YOUR INSTRUCTIONS. Go through the listing and write out each line exactly.

SOURCE DATA.
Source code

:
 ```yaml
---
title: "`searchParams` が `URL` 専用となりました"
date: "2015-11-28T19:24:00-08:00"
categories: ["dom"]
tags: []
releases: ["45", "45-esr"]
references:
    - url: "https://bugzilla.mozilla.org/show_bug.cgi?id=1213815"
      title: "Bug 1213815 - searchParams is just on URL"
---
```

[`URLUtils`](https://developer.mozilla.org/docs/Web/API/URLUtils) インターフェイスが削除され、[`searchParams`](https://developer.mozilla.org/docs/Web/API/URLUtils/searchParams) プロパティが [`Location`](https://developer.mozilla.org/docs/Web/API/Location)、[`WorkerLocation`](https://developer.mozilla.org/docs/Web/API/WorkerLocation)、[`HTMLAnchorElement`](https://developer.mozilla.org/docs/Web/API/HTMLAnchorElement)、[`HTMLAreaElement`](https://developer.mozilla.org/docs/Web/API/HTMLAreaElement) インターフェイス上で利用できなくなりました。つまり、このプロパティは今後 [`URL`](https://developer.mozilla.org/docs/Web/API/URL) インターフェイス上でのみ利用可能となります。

EXPECTED ANSWER.
Source code

:
 ```yaml
---
title: "`searchParams` が `URL` 専用となりました"
date: "2015-11-28T19:24:00-08:00"
categories: ["dom"]
tags: []
releases: ["45", "45-esr"]
references:
    - url: "https://bugzilla.mozilla.org/show_bug.cgi?id=1213815"
      title: "Bug 1213815 - searchParams is just on URL"
---
```

[`URLUtils`](https://developer.mozilla.org/docs/Web/API/URLUtils) インターフェイスが削除され、[`searchParams`](https://developer.mozilla.org/docs/Web/API/URLUtils/searchParams) プロパティが [`Location`](https://developer.mozilla.org/docs/Web/API/Location)、[`WorkerLocation`](https://developer.mozilla.org/docs/Web/API/WorkerLocation)、[`HTMLAnchorElement`](https://developer.mozilla.org/docs/Web/API/HTMLAnchorElement)、[`HTMLAreaElement`](https://developer.mozilla.org/docs/Web/API/HTMLAreaElement) インターフェイス上で利用できなくなりました。つまり、このプロパティは今後 [`URL`](https://developer.mozilla.org/docs/Web/API/URL) インターフェイス上でのみ利用可能となります。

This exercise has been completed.